_Task statement_: Beneath this line are the data; copy exactly the part of them that opens with the line containing "[第 1 章](01.html" and closes with the line containing "[第 6 章](06.html", and only that part.

_Provided entries_:
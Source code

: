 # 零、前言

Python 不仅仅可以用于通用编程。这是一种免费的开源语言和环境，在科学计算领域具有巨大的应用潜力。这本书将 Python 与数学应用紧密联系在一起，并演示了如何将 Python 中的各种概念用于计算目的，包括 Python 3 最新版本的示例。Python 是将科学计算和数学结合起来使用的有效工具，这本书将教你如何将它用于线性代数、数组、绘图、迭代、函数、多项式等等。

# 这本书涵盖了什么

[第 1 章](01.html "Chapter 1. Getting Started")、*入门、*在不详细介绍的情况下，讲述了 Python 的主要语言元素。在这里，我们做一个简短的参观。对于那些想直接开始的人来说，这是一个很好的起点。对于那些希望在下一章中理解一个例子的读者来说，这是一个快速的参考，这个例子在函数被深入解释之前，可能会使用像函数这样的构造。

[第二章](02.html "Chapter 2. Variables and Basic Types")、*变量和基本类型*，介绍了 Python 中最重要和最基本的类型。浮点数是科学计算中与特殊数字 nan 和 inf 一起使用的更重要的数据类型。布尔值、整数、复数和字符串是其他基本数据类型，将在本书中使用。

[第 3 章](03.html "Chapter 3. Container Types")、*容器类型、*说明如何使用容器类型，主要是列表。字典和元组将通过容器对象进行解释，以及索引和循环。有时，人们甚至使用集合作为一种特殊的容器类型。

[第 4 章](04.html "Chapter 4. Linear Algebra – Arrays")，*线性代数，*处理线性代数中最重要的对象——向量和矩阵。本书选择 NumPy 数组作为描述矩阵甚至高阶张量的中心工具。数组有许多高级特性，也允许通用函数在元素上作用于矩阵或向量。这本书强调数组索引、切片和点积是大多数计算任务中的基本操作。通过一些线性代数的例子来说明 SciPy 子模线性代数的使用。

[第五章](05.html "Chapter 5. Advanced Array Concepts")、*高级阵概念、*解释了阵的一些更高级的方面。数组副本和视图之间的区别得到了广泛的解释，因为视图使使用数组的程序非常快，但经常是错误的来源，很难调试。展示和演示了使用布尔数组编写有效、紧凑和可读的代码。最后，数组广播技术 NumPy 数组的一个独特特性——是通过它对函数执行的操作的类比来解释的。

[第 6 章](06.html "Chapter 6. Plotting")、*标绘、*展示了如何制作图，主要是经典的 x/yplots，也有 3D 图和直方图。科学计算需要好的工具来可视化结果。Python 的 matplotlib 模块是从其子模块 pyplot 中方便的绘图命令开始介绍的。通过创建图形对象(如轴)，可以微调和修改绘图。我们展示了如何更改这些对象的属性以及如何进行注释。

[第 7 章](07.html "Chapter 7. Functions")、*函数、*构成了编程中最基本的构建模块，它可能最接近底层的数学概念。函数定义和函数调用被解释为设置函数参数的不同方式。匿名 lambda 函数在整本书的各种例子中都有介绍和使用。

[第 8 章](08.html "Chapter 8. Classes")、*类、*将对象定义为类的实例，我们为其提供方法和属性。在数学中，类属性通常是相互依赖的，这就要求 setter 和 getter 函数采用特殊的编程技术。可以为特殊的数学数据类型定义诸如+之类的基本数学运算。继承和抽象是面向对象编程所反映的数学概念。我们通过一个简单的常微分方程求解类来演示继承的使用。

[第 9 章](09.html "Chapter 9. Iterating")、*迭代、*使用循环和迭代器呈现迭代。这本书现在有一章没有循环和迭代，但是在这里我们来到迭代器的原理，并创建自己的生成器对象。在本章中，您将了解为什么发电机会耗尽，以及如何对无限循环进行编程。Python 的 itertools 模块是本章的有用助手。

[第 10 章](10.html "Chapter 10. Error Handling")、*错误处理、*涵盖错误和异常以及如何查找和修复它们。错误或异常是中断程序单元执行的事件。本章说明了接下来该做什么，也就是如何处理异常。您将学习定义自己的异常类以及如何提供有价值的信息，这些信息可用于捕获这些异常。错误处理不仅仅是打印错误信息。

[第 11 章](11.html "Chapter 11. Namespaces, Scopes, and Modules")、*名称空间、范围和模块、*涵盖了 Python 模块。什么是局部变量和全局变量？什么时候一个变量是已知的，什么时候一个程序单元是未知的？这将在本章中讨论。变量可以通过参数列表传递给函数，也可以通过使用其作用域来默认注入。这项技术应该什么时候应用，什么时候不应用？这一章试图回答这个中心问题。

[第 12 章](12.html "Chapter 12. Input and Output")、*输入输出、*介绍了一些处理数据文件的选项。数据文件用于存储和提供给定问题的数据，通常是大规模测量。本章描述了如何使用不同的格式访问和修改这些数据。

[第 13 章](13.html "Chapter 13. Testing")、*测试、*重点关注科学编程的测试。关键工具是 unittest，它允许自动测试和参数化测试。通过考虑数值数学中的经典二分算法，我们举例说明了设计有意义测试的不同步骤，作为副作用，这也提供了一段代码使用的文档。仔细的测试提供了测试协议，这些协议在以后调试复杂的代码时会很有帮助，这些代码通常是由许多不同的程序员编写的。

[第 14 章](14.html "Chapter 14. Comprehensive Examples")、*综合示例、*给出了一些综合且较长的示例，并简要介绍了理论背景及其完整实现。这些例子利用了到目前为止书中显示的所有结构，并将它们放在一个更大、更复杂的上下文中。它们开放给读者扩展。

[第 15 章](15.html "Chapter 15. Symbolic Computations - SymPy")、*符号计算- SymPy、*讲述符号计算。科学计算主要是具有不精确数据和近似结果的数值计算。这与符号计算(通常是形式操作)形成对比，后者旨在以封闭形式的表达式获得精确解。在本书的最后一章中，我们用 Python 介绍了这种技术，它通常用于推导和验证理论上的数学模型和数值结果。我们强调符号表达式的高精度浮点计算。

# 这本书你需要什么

_Output for this task_:
[第 1 章](01.html "Chapter 1. Getting Started")、*入门、*在不详细介绍的情况下，讲述了 Python 的主要语言元素。在这里，我们做一个简短的参观。对于那些想直接开始的人来说，这是一个很好的起点。对于那些希望在下一章中理解一个例子的读者来说，这是一个快速的参考，这个例子在函数被深入解释之前，可能会使用像函数这样的构造。

[第二章](02.html "Chapter 2. Variables and Basic Types")、*变量和基本类型*，介绍了 Python 中最重要和最基本的类型。浮点数是科学计算中与特殊数字 nan 和 inf 一起使用的更重要的数据类型。布尔值、整数、复数和字符串是其他基本数据类型，将在本书中使用。

[第 3 章](03.html "Chapter 3. Container Types")、*容器类型、*说明如何使用容器类型，主要是列表。字典和元组将通过容器对象进行解释，以及索引和循环。有时，人们甚至使用集合作为一种特殊的容器类型。

[第 4 章](04.html "Chapter 4. Linear Algebra – Arrays")，*线性代数，*处理线性代数中最重要的对象——向量和矩阵。本书选择 NumPy 数组作为描述矩阵甚至高阶张量的中心工具。数组有许多高级特性，也允许通用函数在元素上作用于矩阵或向量。这本书强调数组索引、切片和点积是大多数计算任务中的基本操作。通过一些线性代数的例子来说明 SciPy 子模线性代数的使用。

[第五章](05.html "Chapter 5. Advanced Array Concepts")、*高级阵概念、*解释了阵的一些更高级的方面。数组副本和视图之间的区别得到了广泛的解释，因为视图使使用数组的程序非常快，但经常是错误的来源，很难调试。展示和演示了使用布尔数组编写有效、紧凑和可读的代码。最后，数组广播技术 NumPy 数组的一个独特特性——是通过它对函数执行的操作的类比来解释的。

[第 6 章](06.html "Chapter 6. Plotting")、*标绘、*展示了如何制作图，主要是经典的 x/yplots，也有 3D 图和直方图。科学计算需要好的工具来可视化结果。Python 的 matplotlib 模块是从其子模块 pyplot 中方便的绘图命令开始介绍的。通过创建图形对象(如轴)，可以微调和修改绘图。我们展示了如何更改这些对象的属性以及如何进行注释。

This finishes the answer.